Wow, this is terrible advice. Most EMTs and even medics suck at neuro exams. When you suck at something, you should get better at it, no matter your cert level. Every full neuro exam should include the following:

GCS (includes A&Ox whatever)
CSM x 4
Cranial nerves (this is where it gets complex, but takes literally 10 seconds)
Stroke screen (for the most part a narrow cranial nerve exam)
Deep tendon reflexes (we don't do this and it's seldom important)
Ataxia? Tongue fasciculations?

There's a lot of research lately about quick cranial nerve adjustments and cerebellotonsillar strokes. Google HINTS cerebellotonsillar stroke if interested.

As for tracking eyes, you're testing 2 cranial nerves.
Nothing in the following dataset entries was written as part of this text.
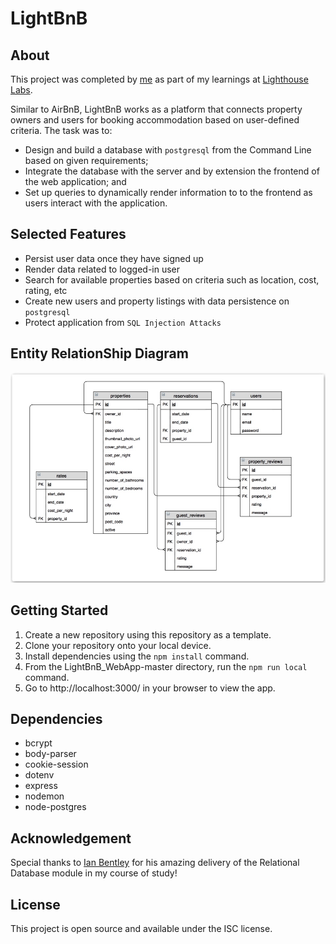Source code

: # LightBnB

## About
This project was completed by [me](https://www.linkedin.com/in/seun-oshitade-53001120b/) as part of my learnings at [Lighthouse Labs](https://www.lighthouselabs.ca/en). 

Similar to AirBnB, LightBnB works as a platform that connects property owners and users for booking accommodation based on user-defined criteria. The task was to:
* Design and build a database with `postgresql` from the Command Line based on given requirements;
* Integrate the database with the server and by extension the frontend of the web application; and 
* Set up queries to dynamically render information to to the frontend as users interact with the application.

## Selected Features
* Persist user data once they have signed up
* Render data related to logged-in user
* Search for available properties based on criteria such as location, cost, rating, etc
* Create new users and property listings with data persistence on `postgresql`
* Protect application from `SQL Injection Attacks`

## Entity RelationShip Diagram

![entity-relationship diagram](https://github.com/s-oshitade/lightbnb/blob/master/docs/entity-relationship-diagram.jpeg?raw=true)

## Getting Started
1. Create a new repository using this repository as a template.
2. Clone your repository onto your local device.
3. Install dependencies using the `npm install` command.
4. From the LightBnB_WebApp-master directory, run the `npm run local` command.
5. Go to http://localhost:3000/ in your browser to view the app.

## Dependencies

* bcrypt
* body-parser
* cookie-session
* dotenv
* express
* nodemon
* node-postgres

## Acknowledgement
Special thanks to [Ian Bentley](https://github.com/idbentley/lighthouse-lectures/commits?author=idbentley) for his amazing delivery of the Relational Database module in my course of study!

## License
This project is open source and available under the ISC license.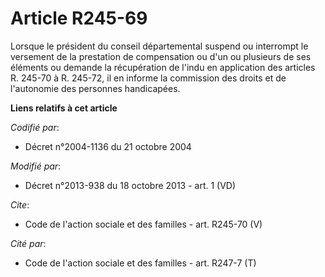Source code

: # Article R245-69

Lorsque le président du conseil départemental suspend ou interrompt le versement de la prestation de compensation ou d'un ou
plusieurs de ses éléments ou demande la récupération de l'indu en application des articles R. 245-70 à R. 245-72, il en
informe la commission des droits et de l'autonomie des personnes handicapées.

**Liens relatifs à cet article**

_Codifié par_:

  - Décret n°2004-1136 du 21 octobre 2004

_Modifié par_:

  - Décret n°2013-938 du 18 octobre 2013 - art. 1 (VD)

_Cite_:

  - Code de l'action sociale et des familles - art. R245-70 (V)

_Cité par_:

  - Code de l'action sociale et des familles - art. R247-7 (T)

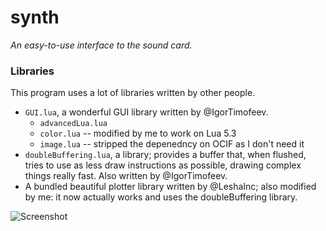 # synth
*An easy-to-use interface to the sound card.*

### Libraries
This program uses a lot of libraries written by other people.

* `GUI.lua`, a wonderful GUI library written by @IgorTimofeev.
  * `advancedLua.lua`
  * `color.lua` -- modified by me to work on Lua 5.3
  * `image.lua` -- stripped the depenedncy on OCIF as I don't need it
* `doubleBuffering.lua`, a library; provides a buffer that, when flushed, tries to use as less draw instructions as possible, drawing complex things really fast. Also written by @IgorTimofeev.
* A bundled beautiful plotter library written by @LeshaInc; also modified by me: it now actually works and uses the doubleBuffering library.

![Screenshot](https://i.imgur.com/Ahxvlv2.png)
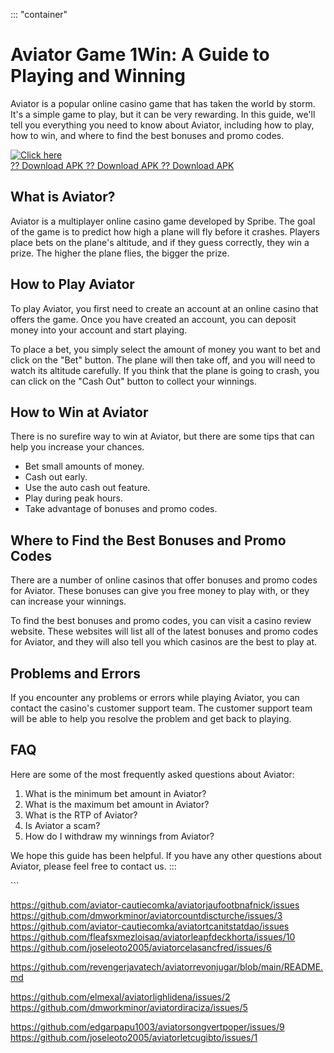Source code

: ::: \"container\"
# Aviator Game 1Win: A Guide to Playing and Winning

Aviator is a popular online casino game that has taken the world by
storm. It\'s a simple game to play, but it can be very rewarding. In
this guide, we\'ll tell you everything you need to know about Aviator,
including how to play, how to win, and where to find the best bonuses
and promo codes.

[![Click
here](https://readscoops.com/wp-content/uploads/2023/03/Readscoop-aviator-1-1.jpg)](https://traff.sbs/deff)\
[?? Download APK ?? Download APK ?? Download
APK](https://traff.sbs/deff)

## What is Aviator?

Aviator is a multiplayer online casino game developed by Spribe. The
goal of the game is to predict how high a plane will fly before it
crashes. Players place bets on the plane\'s altitude, and if they guess
correctly, they win a prize. The higher the plane flies, the bigger the
prize.

## How to Play Aviator

To play Aviator, you first need to create an account at an online casino
that offers the game. Once you have created an account, you can deposit
money into your account and start playing.

To place a bet, you simply select the amount of money you want to bet
and click on the "Bet" button. The plane will then take off, and
you will need to watch its altitude carefully. If you think that the
plane is going to crash, you can click on the "Cash Out" button to
collect your winnings.

## How to Win at Aviator

There is no surefire way to win at Aviator, but there are some tips that
can help you increase your chances.

-   Bet small amounts of money.
-   Cash out early.
-   Use the auto cash out feature.
-   Play during peak hours.
-   Take advantage of bonuses and promo codes.

## Where to Find the Best Bonuses and Promo Codes

There are a number of online casinos that offer bonuses and promo codes
for Aviator. These bonuses can give you free money to play with, or they
can increase your winnings.

To find the best bonuses and promo codes, you can visit a casino review
website. These websites will list all of the latest bonuses and promo
codes for Aviator, and they will also tell you which casinos are the
best to play at.

## Problems and Errors

If you encounter any problems or errors while playing Aviator, you can
contact the casino\'s customer support team. The customer support team
will be able to help you resolve the problem and get back to playing.

## FAQ

Here are some of the most frequently asked questions about Aviator:

1.  What is the minimum bet amount in Aviator?
2.  What is the maximum bet amount in Aviator?
3.  What is the RTP of Aviator?
4.  Is Aviator a scam?
5.  How do I withdraw my winnings from Aviator?

We hope this guide has been helpful. If you have any other questions
about Aviator, please feel free to contact us.
:::

\`\`\`


https://github.com/aviator-cautiecomka/aviatorjaufootbnafnick/issues
https://github.com/dmworkminor/aviatorcountdiscturche/issues/3
https://github.com/aviator-cautiecomka/aviatortcanitstatdao/issues
https://github.com/fleafsxmezloisaq/aviatorleapfdeckhorta/issues/10
https://github.com/joseleoto2005/aviatorcelasancfred/issues/6

https://github.com/revengerjavatech/aviatorrevonjugar/blob/main/README.md

https://github.com/elmexal/aviatorlighlidena/issues/2
https://github.com/dmworkminor/aviatordiraciza/issues/5

https://github.com/edgarpapu1003/aviatorsongvertpoper/issues/9
https://github.com/joseleoto2005/aviatorletcugibto/issues/1
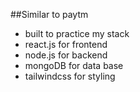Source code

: ##Similar to paytm
- built to practice my stack
- react.js for frontend 
- node.js for backend 
- mongoDB for data base
- tailwindcss for styling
Out of 12. If you track your pt's eyes upwards as well, that's 3 (CN3, 4, and 6). Can they see (CN2)? Smell (CN1)? Have a pt puff their cheeks (CN7, impaired in Bell's palsy), Wiggle their tongue from side to side (CN12), shrug their shoulders (CN11), test their ability to turn head from side to side without dizziness (vestibular branch of CN8). CN5 is sensory to the face. CN9 is mostly sensory except for motor to the muscle that lifts the larynx when you swallow.
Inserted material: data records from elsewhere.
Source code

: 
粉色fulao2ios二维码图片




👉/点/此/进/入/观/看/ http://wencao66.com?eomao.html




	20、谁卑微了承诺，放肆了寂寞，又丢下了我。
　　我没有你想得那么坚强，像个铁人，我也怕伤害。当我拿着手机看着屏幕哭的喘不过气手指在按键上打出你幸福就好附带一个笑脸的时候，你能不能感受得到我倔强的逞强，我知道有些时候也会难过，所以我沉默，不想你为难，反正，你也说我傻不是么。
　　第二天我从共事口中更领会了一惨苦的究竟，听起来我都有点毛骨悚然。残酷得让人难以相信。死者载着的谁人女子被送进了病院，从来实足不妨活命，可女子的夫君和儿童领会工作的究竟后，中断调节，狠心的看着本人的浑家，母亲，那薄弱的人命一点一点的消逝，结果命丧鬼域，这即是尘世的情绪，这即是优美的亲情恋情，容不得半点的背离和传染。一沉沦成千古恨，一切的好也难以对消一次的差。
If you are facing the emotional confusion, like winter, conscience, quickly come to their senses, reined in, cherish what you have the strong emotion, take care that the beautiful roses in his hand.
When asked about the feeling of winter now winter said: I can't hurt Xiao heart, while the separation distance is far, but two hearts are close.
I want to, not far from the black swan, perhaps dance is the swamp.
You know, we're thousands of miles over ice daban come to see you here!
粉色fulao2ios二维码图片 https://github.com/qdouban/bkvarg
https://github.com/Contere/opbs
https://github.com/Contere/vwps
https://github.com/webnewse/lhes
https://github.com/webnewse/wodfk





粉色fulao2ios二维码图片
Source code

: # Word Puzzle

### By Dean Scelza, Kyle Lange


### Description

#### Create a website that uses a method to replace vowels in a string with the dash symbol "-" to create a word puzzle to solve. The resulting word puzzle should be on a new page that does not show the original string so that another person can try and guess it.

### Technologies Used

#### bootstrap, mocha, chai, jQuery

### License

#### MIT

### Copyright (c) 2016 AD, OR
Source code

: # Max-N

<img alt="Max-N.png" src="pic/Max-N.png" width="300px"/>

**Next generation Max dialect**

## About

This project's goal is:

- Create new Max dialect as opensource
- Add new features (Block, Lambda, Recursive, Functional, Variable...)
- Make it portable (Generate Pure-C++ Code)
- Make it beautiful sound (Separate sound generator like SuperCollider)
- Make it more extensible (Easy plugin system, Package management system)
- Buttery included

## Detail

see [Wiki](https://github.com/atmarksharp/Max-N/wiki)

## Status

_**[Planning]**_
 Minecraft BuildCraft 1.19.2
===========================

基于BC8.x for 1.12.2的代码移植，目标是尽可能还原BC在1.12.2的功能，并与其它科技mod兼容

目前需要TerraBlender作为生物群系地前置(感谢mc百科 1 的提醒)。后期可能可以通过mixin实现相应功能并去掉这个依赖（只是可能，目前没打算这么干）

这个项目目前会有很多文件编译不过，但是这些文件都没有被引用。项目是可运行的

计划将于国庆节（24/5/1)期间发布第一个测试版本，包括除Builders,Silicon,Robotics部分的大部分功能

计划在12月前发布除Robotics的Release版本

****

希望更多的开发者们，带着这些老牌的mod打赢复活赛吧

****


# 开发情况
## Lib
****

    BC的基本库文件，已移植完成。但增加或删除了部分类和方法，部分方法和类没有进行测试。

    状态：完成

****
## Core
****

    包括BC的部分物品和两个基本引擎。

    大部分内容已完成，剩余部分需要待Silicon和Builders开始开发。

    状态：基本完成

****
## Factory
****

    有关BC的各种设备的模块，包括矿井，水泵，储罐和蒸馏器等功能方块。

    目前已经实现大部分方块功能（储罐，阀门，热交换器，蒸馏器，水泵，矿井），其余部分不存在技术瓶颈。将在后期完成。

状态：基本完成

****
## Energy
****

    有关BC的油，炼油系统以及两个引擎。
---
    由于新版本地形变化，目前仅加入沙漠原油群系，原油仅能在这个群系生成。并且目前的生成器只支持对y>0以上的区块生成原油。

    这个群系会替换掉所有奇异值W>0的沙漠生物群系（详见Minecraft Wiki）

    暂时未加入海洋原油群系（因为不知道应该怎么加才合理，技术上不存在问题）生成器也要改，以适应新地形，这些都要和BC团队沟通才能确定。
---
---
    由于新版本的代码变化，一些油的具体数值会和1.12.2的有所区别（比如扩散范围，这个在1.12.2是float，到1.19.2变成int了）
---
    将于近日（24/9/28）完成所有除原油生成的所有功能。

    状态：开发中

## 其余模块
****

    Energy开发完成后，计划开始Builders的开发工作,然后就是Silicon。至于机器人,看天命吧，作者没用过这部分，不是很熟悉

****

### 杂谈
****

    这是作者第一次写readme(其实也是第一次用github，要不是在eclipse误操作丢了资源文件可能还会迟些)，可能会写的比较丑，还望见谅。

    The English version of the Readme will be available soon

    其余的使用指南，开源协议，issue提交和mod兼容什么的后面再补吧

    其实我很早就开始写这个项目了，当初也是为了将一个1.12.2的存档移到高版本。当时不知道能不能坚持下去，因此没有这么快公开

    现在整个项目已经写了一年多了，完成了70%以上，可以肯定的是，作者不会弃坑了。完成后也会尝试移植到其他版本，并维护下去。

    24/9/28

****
Checking cranial nerves will increase your chance of catching strokes (although Cincinnati Stroke Scale is 90something% sensitive), and may also be beneficial in catching carious nerve palsies from infections or neurologic disorders. It's a lot of info, but I find it useful surprisingly frequently. THAT SAID, IT HARDLY EVER CHANGES MY TREATMENT.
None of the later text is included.